I began to hear Greg coming up behind me, and I knew he would inevitably catch me and pass me. He's stronger up hills than I am, and so when he passed me at 2.8, I decided not to try and follow. It wasn't really a decision, though. I wouldn't have been able to keep up.
Last 0.17: 6:55 pace
As I made the final climb, I stayed strong, but did not push to my max like I typically would at the end of a 5K. I think I probably had another gear, and could have dropped down into the 6:30's and shaved a few extra seconds off my time, but I was satisfied with my effort level at 90% so I just maintained it until I crossed the line.
Official time: 21:27 (or 21:26 if you look at the list version of the results rather than the individual
|Final Stretch, photo by C. Young|
I should also note that my Garmin credited me with a 21:00 5K. I'm not saying that the course was long, but it's interesting to know what I would have done if I had hit the tangents perfectly.
After the Race
Greg and I waited for our friend Hannah to finish, and then we did a cool down jog for about 10 minutes.
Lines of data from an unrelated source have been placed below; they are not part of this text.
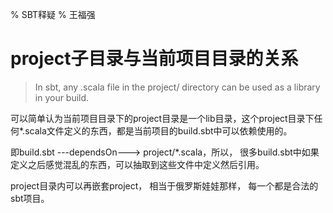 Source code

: % SBT释疑
% 王福强

# project子目录与当前项目目录的关系

> In sbt, any .scala file in the project/ directory can be used as a library in your build.

可以简单认为当前项目目录下的project目录是一个lib目录，这个project目录下任何*.scala文件定义的东西，都是当前项目的build.sbt中可以依赖使用的。

即build.sbt  ---dependsOn---> project/*.scala，所以， 很多build.sbt中如果定义之后感觉混乱的东西，可以抽取到这些文件中定义然后引用。

project目录内可以再嵌套project， 相当于俄罗斯娃娃那样， 每一个都是合法的sbt项目。

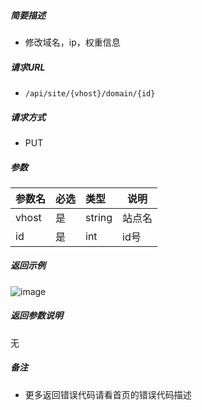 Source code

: 

    
##### 简要描述

- 修改域名，ip，权重信息

##### 请求URL
- ` /api/site/{vhost}/domain/{id} `
  
##### 请求方式
- PUT

##### 参数

|参数名|必选|类型|说明|
|:----    |:---|:----- |-----   |
|vhost |是  |string |站点名   |
|id |是  |int | id号    |

##### 返回示例 

![image](https://user-images.githubusercontent.com/90588289/133868514-a63907ee-f7cd-4910-8f2f-84d1c46e4616.png)

##### 返回参数说明 

无

##### 备注 

- 更多返回错误代码请看首页的错误代码描述



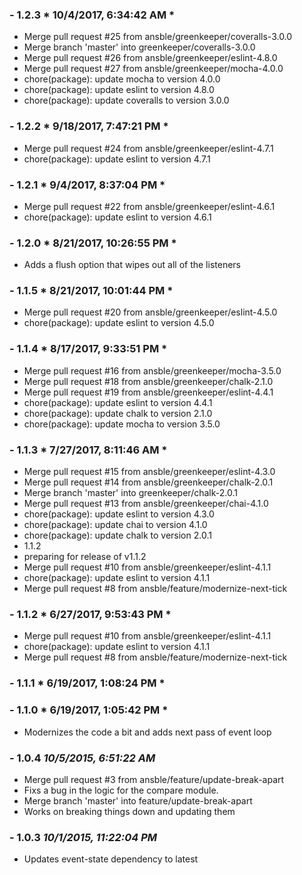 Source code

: ### - 1.2.3 * 10/4/2017, 6:34:42 AM *

   - Merge pull request #25 from ansble/greenkeeper/coveralls-3.0.0
  - Merge branch 'master' into greenkeeper/coveralls-3.0.0
  - Merge pull request #26 from ansble/greenkeeper/eslint-4.8.0
  - Merge pull request #27 from ansble/greenkeeper/mocha-4.0.0
  - chore(package): update mocha to version 4.0.0
  - chore(package): update eslint to version 4.8.0
  - chore(package): update coveralls to version 3.0.0 


 ### - 1.2.2 * 9/18/2017, 7:47:21 PM *

   - Merge pull request #24 from ansble/greenkeeper/eslint-4.7.1
  - chore(package): update eslint to version 4.7.1 


 ### - 1.2.1 * 9/4/2017, 8:37:04 PM *

   - Merge pull request #22 from ansble/greenkeeper/eslint-4.6.1
  - chore(package): update eslint to version 4.6.1 


 ### - 1.2.0 * 8/21/2017, 10:26:55 PM *

   - Adds a flush option that wipes out all of the listeners 


 ### - 1.1.5 * 8/21/2017, 10:01:44 PM *

   - Merge pull request #20 from ansble/greenkeeper/eslint-4.5.0
  - chore(package): update eslint to version 4.5.0 


 ### - 1.1.4 * 8/17/2017, 9:33:51 PM *

   - Merge pull request #16 from ansble/greenkeeper/mocha-3.5.0
  - Merge pull request #18 from ansble/greenkeeper/chalk-2.1.0
  - Merge pull request #19 from ansble/greenkeeper/eslint-4.4.1
  - chore(package): update eslint to version 4.4.1
  - chore(package): update chalk to version 2.1.0
  - chore(package): update mocha to version 3.5.0 


 ### - 1.1.3 * 7/27/2017, 8:11:46 AM *

   - Merge pull request #15 from ansble/greenkeeper/eslint-4.3.0
  - Merge pull request #14 from ansble/greenkeeper/chalk-2.0.1
  - Merge branch 'master' into greenkeeper/chalk-2.0.1
  - Merge pull request #13 from ansble/greenkeeper/chai-4.1.0
  - chore(package): update eslint to version 4.3.0
  - chore(package): update chai to version 4.1.0
  - chore(package): update chalk to version 2.0.1
  - 1.1.2
  - preparing for release of v1.1.2
  - Merge pull request #10 from ansble/greenkeeper/eslint-4.1.1
  - chore(package): update eslint to version 4.1.1
  - Merge pull request #8 from ansble/feature/modernize-next-tick 


 ### - 1.1.2 * 6/27/2017, 9:53:43 PM *

   - Merge pull request #10 from ansble/greenkeeper/eslint-4.1.1
  - chore(package): update eslint to version 4.1.1
  - Merge pull request #8 from ansble/feature/modernize-next-tick 


 ### - 1.1.1 * 6/19/2017, 1:08:24 PM *

  


 ### - 1.1.0 * 6/19/2017, 1:05:42 PM *

   - Modernizes the code a bit and adds next pass of event loop 


 ### - 1.0.4 *10/5/2015, 6:51:22 AM*

  - Merge pull request #3 from ansble/feature/update-break-apart
  - Fixs a bug in the logic for the compare module.
  - Merge branch 'master' into feature/update-break-apart
  - Works on breaking things down and updating them


### - 1.0.3 *10/1/2015, 11:22:04 PM*

  - Updates event-state dependency to latest



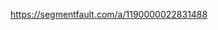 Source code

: <!--
 * @Description: 
 * @Author: alysalu(alysalu@tencent.com)
 * @Date: 2022-04-14 10:34:38
 * @LastEditors: alysalu(alysalu@tencent.com)
-->
https://segmentfault.com/a/1190000022831488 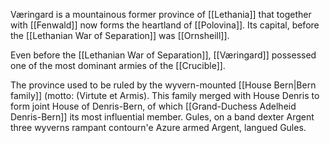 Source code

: Væringard is a mountainous former province of [[Lethania]] that together with [[Fenwald]] now forms the heartland of [[Polovina]].  Its capital, before the [[Lethanian War of Separation]] was [[Ornsheill]].

Even before the [[Lethanian War of Separation]], [[Væringard]] possessed one of the most dominant armies of the [[Crucible]]. 

The province used to be ruled by the wyvern-mounted [[House Bern|Bern family]] (motto: (Virtute et Armis). This family merged with House Denris to form joint House of Denris-Bern, of which [[Grand-Duchess Adelheid Denris-Bern]] its most influential member. 
	Gules, on a band dexter Argent three wyverns rampant contourn\'e Azure armed Argent, langued Gules. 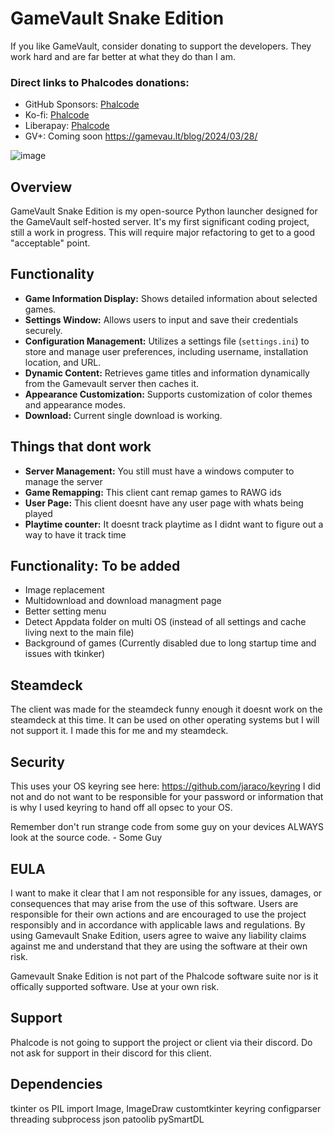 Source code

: # GameVault Snake Edition

If you like GameVault, consider donating to support the developers. They work hard and are far better at what they do than I am.

### Direct links to Phalcodes donations:
- GitHub Sponsors: [Phalcode](https://github.com/sponsors/Phalcode)
- Ko-fi: [Phalcode](https://ko-fi.com/phalcode)
- Liberapay: [Phalcode](https://liberapay.com/phalcode)
- GV+: Coming soon https://gamevau.lt/blog/2024/03/28/


![image](https://github.com/Toylerrr/GameVault-Snake-Edition/assets/4400902/a63a0cc6-fd5a-4e1a-bd59-6dc6c4cb6866)


## Overview
GameVault Snake Edition is my open-source Python launcher designed for the GameVault self-hosted server. It's my first significant coding project, still a work in progress. This will require major refactoring to get to a good "acceptable" point. 


## Functionality
- **Game Information Display:** Shows detailed information about selected games.
- **Settings Window:** Allows users to input and save their credentials securely.
- **Configuration Management:** Utilizes a settings file (`settings.ini`) to store and manage user preferences, including username, installation location, and URL.
- **Dynamic Content:** Retrieves game titles and information dynamically from the Gamevault server then caches it. 
- **Appearance Customization:** Supports customization of color themes and appearance modes.
- **Download:** Current single download is working.

## Things that dont work
- **Server Management:** You still must have a windows computer to manage the server
- **Game Remapping:** This client cant remap games to RAWG ids
- **User Page:** This client doesnt have any user page with whats being played
- **Playtime counter:** It doesnt track playtime as I didnt want to figure out a way to have it track time


## Functionality: To be added
- Image replacement 
- Multidownload and download managment page
- Better setting menu
- Detect Appdata folder on multi OS (instead of all settings and cache living next to the main file)
- Background of games (Currently disabled due to long startup time and issues with tkinker)


## Steamdeck
The client was made for the steamdeck funny enough it doesnt work on the steamdeck at this time. It can be used on other operating systems but I will not support it. I made this for me and my steamdeck.

## Security
This uses your OS keyring see here: https://github.com/jaraco/keyring
I did not and do not want to be responsible for your password or information that is why I used keyring to hand off all opsec to your OS. 

Remember don't run strange code from some guy on your devices ALWAYS look at the source code. - Some Guy

## EULA
I want to make it clear that I am not responsible for any issues, damages, or consequences that may arise from the use of this software. Users are responsible for their own actions and are encouraged to use the project responsibly and in accordance with applicable laws and regulations. By using Gamevault Snake Edition, users agree to waive any liability claims against me and understand that they are using the software at their own risk.

Gamevault Snake Edition is not part of the Phalcode software suite nor is it offically supported software. Use at your own risk.

## Support
Phalcode is not going to support the project or client via their discord. Do not ask for support in their discord for this client.

## Dependencies
tkinter
os
PIL import Image, ImageDraw
customtkinter
keyring
configparser
threading
subprocess
json
patoolib
pySmartDL
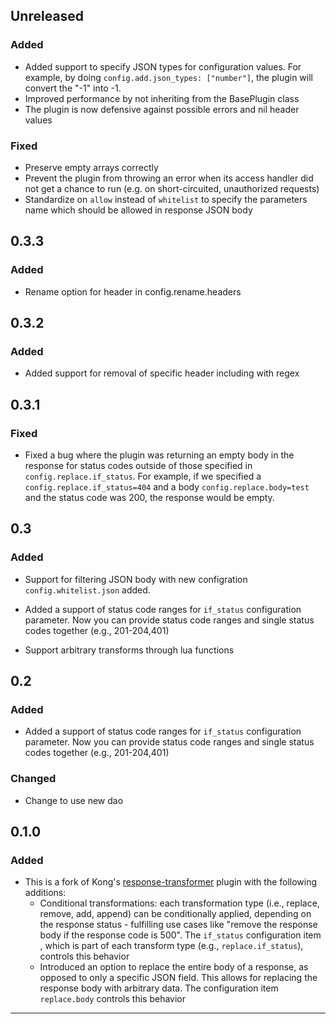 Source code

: ## Unreleased

### Added

- Added support to specify JSON types for configuration values. For example, by doing `config.add.json_types: ["number"]`, the plugin will convert the "-1" into -1.
- Improved performance by not inheriting from the BasePlugin class
- The plugin is now defensive against possible errors and nil header values

### Fixed

- Preserve empty arrays correctly
- Prevent the plugin from throwing an error when its access handler did not get a chance to run (e.g. on short-circuited, unauthorized requests)
- Standardize on `allow` instead of `whitelist` to specify the parameters name which should be allowed in response JSON body

## 0.3.3

### Added

- Rename option for header in config.rename.headers

## 0.3.2

### Added

- Added support for removal of specific header including with regex

## 0.3.1

### Fixed

- Fixed a bug where the plugin was returning an empty body in the response for status codes outside of those specified in `config.replace.if_status`. For example, if we specified a `config.replace.if_status=404` and a body `config.replace.body=test` and the status code was 200, the response would be empty.

## 0.3

### Added

- Support for filtering JSON body with new configration `config.whitelist.json`
added.

- Added a support of status code ranges for `if_status` configuration parameter.
Now you can provide status code ranges and single status codes together
(e.g., 201-204,401)

- Support arbitrary transforms through lua functions

## 0.2

### Added

- Added a support of status code ranges for `if_status` configuration parameter.
Now you can provide status code ranges and single status codes together
(e.g., 201-204,401)

### Changed

- Change to use new dao

## 0.1.0

### Added

- This is a fork of Kong's [response-transformer][response-transformer-plugin]
plugin with the following additions:
  * Conditional transformations: each transformation type (i.e., replace, remove,
  add, append) can be conditionally applied, depending on the response status -
  fulfilling use cases like "remove the response body if the response code is
  500". The `if_status` configuration item , which is part of each transform type
  (e.g., `replace.if_status`), controls this behavior
  * Introduced an option to replace the entire body of a response, as opposed to
  only a specific JSON field. This allows for replacing the response body with
  arbitrary data. The configuration item `replace.body` controls this behavior


---
[response-transformer-plugin]: https://docs.konghq.com/hub/kong-inc/response-transformer/
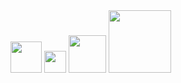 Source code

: <div>
  <img src= "https://logos-download.com/wp-content/uploads/2016/10/Python_logo_icon.png" width="50">
  <img src= "https://cdn.freebiesupply.com/logos/large/2x/html5-logo-png-transparent.png" width="35">
  <img src= "https://cdn.freebiesupply.com/logos/large/2x/css3-logo-png-transparent.png" width="60">
  <img src= "https://1000logos.net/wp-content/uploads/2020/09/JavaScript-Logo-2048x1280.png" width="100">
</div>

<!--



-->

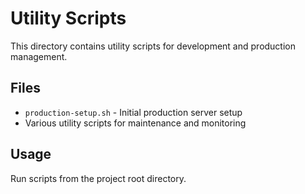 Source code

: # Utility Scripts

This directory contains utility scripts for development and production management.

## Files

- `production-setup.sh` - Initial production server setup
- Various utility scripts for maintenance and monitoring

## Usage

Run scripts from the project root directory.
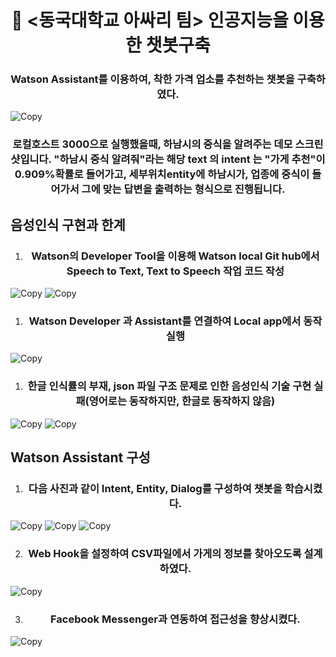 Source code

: <h1 align="center" style="border-bottom: none;">🚀 <동국대학교 아싸리 팀> 인공지능을 이용한 챗봇구축</h1>
<h3 align="center">Watson Assistant를 이용하여, 착한 가격 업소를 추천하는 챗봇을 구축하였다.</h3>

![Copy](readme_images/demo_screenshot.png)

<h3 align="center">로컬호스트 3000으로 실행했을때, 하남시의 중식을 알려주는 데모 스크린샷입니다.
"하남시 중식 알려줘"라는 해당 text 의 intent 는 "가게 추천"이 0.909%확률로 들어가고, 세부위치entity에 하남시가, 업종에 중식이 들어가서 그에 맞는 답변을 출력하는 형식으로 진행됩니다.</h3>

## 음성인식 구현과 한계

1. <h3 align="center">Watson의 Developer Tool을 이용해 Watson local Git hub에서 Speech to Text, Text to Speech 작업 코드 작성</h3>
![Copy](readme_images/stt_1.png)
![Copy](readme_images/stt_2.png)
1. <h3 align="center">Watson Developer 과 Assistant를 연결하여 Local app에서 동작 실행</h3>
![Copy](readme_images/stt_flow.png)
1. <h3 align="center">한글 인식률의 부재, json 파일 구조 문제로 인한 음성인식 기술 구현 실패(영어로는 동작하지만, 한글로 동작하지 않음)</h3>
![Copy](readme_images/stt_understand_eng.png)
![Copy](readme_images/stt_understand.png)


## Watson Assistant 구성

1. <h3 align="center">다음 사진과 같이 Intent, Entity, Dialog를 구성하여 챗봇을 학습시켰다.</h3>
![Copy](readme_images/intent.png)
![Copy](readme_images/entity.png)
![Copy](readme_images/dialog.png)

2. <h3 align="center">Web Hook을 설정하여 CSV파일에서 가게의 정보를 찾아오도록 설계하였다.</h3>
![Copy](readme_images/stt_understand_eng.png)

3. <h3 align="center">Facebook Messenger과 연동하여 접근성을 향상시켰다.</h3>
![Copy](readme_images/fb.png)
After that, I went to go check out the results. Much to my dismay, I was not listed. I went to the results tent, and they said they got me crossing the start line, but not the finish line, so they had to check their back-up records for me. They eventually found me, and added me to the results. I was relieved that they had a back up timer, because it sucks not to get listed in the results!
We stuck around for the awards, and I discovered that I won first place in my age group! I was really surprised because this is a competitive race. So many fast runners show up. If you had told me at the start line that I would be winning my age group, I would never have believed it, based on who was lining up. I placed 16 out of 695 total women.
We then proceeded to brunch with Allison and Hannah, where I devoured an omelette, grits, and a huge coconut pancake.
I'm pleasantly surprised with my result-- I certainly did not expect to run this fast. Given my effort level and how it felt, I would have guessed I was running a 7:00 pace the whole time, but according to my Garmin, I averaged a pace of 6:45. I think several things contributed:
- I'm now acclimated to the heat and humidity (as acclimated as I can get. . . )
- My fitness level is strong, possibly helped by my recent strength training addition
- I didn't have cumulative fatigue from running a ton of workouts in the heat
- The ice down the sports bra + Energice pre race kept me cooler than I would have otherwise been
- The supplements I've been taking to help my Thyroid and reduce stress have been working
In 2017, I ran 21:16 at this race and I was disappointed with that time. Today, I ran 21:27 (or 21:26) and I'm thrilled. It's really all about perspective! I'm happy to be healthy and now I know I can run a strong race without maxing out at 100% effort level in the heat.
I won't be racing again until Labor Day, but I do plan to run a 20K in August as a training run.